Deadline for tax preparation approaching fast

Posted By: Alisha Clark

MONTGOMERY AL, (WSFA)- The deadline for taxes are approaching fast, you have four days to complete your taxes if you have not already done so. The IRS is reminding everyone to get their taxes completed now, to avoid late-filing penalties. If the due date is too much of a crunch for you, individuals may submit an extension that must be requested by April 15th.

Last minute filing can mean more mistakes. The IRS is checking its list and checking it twice, and suggests some ways to avoid common tax return errors if you are rushing to meet the filing deadline.

File electronically. If you e-file or Free File, tax software will do the calculations, flag common errors and prompt you for missing information. Plus, you get confirmation that the IRS has received and accepted your tax return. If your 2009 income was below $49,000 or you are age 60 or older, let IRS-trained volunteers do your taxes and e-file them free. Call 1-800-906-9887 for the closest help site.

Remember Making Work Pay. The Making Work Pay tax credit –– available in 2009 and 2010 –– is worth up to $400 for individuals and $800 for married couples.  Most people got it as a reduction to their paycheck withholding. Form 1040 filers must complete Schedule M, attach it to their returns, and claim the credit to benefit from it. (Tax software handles these calculations automatically for e-filers.)

Retirees Who Worked in 2009, Read This! If you received the one-time Economic Recovery Payment, you need to report the payment on Schedule M. Taxpayers who are not certain whether they received the economic recovery payment can find out with the help of an online tool, Did I Receive a 2009 Economic Recovery Payment? If you don't have access to the IRS Web site, call 1-866-234-2942.

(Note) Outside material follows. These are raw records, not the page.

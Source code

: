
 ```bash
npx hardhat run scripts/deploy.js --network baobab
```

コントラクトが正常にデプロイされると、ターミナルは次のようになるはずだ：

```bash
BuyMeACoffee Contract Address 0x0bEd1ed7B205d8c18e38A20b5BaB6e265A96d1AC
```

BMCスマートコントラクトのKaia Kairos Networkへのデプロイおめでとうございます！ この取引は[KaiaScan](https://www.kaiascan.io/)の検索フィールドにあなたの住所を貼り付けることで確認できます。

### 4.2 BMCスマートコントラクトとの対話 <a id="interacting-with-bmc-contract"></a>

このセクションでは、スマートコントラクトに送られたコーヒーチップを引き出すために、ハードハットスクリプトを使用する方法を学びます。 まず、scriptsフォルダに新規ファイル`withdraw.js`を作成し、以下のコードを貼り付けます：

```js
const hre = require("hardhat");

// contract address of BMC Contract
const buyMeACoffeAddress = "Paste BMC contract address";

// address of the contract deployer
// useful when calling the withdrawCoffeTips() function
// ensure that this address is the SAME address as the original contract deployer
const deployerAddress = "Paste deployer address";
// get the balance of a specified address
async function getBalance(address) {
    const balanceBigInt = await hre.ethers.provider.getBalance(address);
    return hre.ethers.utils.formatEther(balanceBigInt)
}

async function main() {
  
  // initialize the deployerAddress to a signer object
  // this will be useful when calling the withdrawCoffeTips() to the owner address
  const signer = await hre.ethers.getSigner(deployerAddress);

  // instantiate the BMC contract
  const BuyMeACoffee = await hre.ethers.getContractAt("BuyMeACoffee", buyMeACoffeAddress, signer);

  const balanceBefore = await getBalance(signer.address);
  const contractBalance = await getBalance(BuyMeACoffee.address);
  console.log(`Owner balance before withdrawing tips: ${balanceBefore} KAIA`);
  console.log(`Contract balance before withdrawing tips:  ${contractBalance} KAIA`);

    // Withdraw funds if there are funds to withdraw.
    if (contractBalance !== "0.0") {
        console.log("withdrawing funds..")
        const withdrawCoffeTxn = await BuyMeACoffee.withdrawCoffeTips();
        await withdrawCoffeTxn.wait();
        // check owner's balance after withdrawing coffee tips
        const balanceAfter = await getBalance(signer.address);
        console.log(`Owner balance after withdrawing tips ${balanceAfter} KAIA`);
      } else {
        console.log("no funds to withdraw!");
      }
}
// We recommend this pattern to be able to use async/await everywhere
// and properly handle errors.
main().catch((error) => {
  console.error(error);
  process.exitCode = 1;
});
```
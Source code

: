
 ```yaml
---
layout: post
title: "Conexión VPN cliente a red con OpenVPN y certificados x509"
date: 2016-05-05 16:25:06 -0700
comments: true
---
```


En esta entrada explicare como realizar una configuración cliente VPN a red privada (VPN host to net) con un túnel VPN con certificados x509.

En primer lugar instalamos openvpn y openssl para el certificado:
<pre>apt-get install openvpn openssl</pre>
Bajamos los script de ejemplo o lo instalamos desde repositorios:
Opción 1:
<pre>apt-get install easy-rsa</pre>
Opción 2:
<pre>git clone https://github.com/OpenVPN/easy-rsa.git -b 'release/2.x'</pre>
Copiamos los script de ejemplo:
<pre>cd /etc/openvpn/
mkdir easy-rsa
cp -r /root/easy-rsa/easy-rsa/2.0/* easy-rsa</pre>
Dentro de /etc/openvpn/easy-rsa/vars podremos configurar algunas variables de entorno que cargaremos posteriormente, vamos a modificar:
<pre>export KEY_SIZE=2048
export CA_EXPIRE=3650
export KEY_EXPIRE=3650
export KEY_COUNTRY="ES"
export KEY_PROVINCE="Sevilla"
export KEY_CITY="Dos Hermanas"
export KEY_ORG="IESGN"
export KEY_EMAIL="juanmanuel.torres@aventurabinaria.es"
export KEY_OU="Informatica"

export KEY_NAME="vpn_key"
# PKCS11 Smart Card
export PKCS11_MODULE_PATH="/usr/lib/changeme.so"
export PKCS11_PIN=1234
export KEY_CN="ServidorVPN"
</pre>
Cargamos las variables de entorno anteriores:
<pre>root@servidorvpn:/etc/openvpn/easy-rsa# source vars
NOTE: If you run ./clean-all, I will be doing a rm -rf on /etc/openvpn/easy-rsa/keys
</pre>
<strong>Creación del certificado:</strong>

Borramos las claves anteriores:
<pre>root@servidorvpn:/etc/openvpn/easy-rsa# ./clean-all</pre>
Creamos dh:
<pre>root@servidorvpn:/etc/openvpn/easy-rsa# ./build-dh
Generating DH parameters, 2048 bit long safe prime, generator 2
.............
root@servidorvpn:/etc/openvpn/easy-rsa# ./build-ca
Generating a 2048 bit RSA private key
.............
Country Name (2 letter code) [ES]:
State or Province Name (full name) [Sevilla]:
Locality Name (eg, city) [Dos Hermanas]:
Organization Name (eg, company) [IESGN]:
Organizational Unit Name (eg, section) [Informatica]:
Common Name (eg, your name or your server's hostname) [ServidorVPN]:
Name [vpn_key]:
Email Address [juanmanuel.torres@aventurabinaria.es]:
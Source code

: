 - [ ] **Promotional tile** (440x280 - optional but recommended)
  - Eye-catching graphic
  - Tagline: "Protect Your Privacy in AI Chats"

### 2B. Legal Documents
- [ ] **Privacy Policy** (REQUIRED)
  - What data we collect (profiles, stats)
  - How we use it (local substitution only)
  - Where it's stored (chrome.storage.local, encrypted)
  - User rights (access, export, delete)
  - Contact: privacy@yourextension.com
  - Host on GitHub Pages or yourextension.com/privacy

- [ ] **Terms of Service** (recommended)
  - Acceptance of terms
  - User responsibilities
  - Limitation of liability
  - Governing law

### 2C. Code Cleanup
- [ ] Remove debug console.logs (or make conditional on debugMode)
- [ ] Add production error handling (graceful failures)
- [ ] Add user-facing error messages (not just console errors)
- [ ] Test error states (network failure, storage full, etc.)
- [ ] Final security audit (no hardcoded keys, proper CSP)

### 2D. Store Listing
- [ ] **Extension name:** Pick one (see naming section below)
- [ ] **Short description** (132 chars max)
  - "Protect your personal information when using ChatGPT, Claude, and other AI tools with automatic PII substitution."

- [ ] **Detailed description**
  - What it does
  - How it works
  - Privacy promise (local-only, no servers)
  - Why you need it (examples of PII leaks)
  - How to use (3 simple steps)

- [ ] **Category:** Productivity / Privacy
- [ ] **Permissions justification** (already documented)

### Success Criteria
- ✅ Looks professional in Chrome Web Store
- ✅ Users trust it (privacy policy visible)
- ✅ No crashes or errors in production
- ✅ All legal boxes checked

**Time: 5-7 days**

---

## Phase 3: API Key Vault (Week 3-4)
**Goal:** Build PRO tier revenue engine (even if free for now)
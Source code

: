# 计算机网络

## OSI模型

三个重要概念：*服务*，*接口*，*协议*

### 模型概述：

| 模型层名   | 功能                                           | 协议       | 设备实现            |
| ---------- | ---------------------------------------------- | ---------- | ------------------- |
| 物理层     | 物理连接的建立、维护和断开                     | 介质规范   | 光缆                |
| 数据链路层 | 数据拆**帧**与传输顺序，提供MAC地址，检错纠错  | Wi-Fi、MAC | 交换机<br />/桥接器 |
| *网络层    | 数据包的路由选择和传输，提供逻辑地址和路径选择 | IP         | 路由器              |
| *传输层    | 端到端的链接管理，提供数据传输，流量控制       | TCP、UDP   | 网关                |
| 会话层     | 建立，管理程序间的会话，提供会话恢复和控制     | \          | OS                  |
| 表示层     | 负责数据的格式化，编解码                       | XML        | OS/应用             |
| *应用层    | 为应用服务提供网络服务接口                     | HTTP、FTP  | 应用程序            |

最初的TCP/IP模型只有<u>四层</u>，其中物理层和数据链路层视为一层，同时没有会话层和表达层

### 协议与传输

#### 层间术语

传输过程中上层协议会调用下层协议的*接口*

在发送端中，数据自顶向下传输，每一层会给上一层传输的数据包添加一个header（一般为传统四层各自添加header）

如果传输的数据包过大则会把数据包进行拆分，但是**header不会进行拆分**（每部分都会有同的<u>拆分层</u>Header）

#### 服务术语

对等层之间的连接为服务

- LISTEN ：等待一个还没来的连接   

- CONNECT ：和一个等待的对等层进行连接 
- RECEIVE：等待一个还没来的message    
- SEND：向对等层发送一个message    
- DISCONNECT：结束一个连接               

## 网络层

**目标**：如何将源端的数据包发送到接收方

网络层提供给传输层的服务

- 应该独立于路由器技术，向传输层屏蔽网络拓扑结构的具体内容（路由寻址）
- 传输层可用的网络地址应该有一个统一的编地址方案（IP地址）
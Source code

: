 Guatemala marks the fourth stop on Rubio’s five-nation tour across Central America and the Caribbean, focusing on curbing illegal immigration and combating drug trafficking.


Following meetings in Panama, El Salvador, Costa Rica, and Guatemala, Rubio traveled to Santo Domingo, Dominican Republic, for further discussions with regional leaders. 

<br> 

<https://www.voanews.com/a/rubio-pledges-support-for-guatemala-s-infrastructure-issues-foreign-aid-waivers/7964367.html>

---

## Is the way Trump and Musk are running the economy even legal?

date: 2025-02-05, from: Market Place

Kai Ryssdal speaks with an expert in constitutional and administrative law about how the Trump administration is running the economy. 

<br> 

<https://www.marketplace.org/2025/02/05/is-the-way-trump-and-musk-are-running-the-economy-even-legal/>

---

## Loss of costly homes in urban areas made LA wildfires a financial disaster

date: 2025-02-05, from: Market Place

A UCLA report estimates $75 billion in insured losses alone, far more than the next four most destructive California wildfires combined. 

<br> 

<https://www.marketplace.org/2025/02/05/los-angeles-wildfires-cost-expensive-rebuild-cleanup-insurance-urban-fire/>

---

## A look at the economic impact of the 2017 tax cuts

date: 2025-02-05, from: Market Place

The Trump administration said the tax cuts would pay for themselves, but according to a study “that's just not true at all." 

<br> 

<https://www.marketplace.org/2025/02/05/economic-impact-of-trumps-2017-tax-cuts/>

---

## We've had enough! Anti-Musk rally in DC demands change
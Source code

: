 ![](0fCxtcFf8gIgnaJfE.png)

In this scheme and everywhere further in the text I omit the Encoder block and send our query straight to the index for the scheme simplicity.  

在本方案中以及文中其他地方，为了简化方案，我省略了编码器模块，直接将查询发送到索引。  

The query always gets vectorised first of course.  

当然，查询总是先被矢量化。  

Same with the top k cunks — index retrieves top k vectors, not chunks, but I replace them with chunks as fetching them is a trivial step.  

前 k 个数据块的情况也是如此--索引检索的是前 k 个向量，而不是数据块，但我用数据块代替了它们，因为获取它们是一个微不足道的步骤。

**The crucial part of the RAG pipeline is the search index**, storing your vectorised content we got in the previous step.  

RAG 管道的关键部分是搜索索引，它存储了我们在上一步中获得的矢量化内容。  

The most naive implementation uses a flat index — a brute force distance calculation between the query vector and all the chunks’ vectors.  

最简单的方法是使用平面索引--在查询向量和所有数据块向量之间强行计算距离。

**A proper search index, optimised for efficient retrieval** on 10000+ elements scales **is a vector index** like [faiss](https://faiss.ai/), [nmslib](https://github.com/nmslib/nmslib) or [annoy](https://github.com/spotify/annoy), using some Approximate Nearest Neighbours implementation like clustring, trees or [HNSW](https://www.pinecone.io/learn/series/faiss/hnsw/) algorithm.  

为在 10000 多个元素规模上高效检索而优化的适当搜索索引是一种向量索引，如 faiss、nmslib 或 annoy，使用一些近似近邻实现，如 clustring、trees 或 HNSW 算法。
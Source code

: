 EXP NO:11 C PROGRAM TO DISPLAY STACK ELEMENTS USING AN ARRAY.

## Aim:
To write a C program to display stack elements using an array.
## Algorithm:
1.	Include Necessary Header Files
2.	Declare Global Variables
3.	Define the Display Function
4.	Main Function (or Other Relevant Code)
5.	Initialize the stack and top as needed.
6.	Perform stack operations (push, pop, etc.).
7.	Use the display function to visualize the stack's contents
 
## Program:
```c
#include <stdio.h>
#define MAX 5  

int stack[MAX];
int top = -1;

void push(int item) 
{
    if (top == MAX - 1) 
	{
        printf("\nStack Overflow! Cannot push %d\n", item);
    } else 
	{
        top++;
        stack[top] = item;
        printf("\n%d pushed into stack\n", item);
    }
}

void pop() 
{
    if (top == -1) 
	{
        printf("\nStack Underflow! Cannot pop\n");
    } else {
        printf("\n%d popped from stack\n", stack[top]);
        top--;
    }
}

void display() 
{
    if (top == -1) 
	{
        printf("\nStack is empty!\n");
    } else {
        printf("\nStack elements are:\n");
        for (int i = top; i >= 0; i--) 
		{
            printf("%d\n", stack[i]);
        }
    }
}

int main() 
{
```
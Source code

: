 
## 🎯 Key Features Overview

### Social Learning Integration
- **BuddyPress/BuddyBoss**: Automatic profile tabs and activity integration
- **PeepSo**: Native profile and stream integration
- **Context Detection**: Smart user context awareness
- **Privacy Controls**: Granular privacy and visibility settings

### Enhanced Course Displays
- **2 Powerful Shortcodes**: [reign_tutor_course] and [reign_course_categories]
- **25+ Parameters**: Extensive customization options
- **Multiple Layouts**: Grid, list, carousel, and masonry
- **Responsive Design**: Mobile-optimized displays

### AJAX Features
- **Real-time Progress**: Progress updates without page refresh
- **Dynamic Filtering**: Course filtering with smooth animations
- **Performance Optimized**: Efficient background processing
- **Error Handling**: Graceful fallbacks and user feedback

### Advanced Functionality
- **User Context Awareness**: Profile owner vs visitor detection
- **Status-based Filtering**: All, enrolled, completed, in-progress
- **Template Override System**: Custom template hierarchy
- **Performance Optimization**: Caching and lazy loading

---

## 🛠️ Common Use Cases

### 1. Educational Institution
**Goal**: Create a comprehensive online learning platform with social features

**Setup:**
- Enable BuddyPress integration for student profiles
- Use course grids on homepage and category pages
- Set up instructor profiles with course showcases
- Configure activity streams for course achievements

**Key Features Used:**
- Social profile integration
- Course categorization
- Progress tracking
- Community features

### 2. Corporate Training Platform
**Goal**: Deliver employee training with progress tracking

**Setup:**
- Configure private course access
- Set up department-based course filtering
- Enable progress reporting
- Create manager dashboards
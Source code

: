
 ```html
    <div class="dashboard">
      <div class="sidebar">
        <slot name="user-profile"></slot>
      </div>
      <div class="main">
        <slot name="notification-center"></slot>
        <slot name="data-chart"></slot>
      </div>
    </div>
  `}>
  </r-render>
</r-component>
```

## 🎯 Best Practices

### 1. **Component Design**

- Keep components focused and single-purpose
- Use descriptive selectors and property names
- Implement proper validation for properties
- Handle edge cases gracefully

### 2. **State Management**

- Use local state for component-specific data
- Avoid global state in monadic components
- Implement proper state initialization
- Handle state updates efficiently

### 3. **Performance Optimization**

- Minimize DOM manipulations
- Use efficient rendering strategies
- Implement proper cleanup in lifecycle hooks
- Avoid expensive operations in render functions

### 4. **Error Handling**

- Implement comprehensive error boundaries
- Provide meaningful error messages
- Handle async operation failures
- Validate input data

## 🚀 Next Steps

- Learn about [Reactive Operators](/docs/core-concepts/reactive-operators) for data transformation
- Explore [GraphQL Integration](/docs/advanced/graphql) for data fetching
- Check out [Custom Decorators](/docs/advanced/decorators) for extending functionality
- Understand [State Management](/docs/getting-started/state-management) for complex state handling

Claiming the Homebuyer Credit? If you claim a homebuyer credit, complete Form 5405, and include it along with the settlement document, such as a HUD-1. More information is available on the homebuyer page at

Double check all figures. While software catches and prevents many errors on e-file returns, math errors remain common on paper returns. All filers should make sure they enter their Social Security Number correctly as this tends to be one of the biggest errors every year.

Get the Right Routing and Account Numbers. Make sure the financial institution routing and account numbers you have entered on the return for direct deposit of your refund are accurate. Incorrect numbers can cause your refund to be delayed or deposited into the wrong account.

Sign and date the return. If you are filing a joint return, both you and your spouse must sign and date the return. E-filers can sign using a self-selected personal identification number (PIN).

Attach Forms To the Front of the Return. Paper filers need to attach W-2s and other forms that reflect tax withholding, as well as other necessary forms and schedules, to the front of their returns.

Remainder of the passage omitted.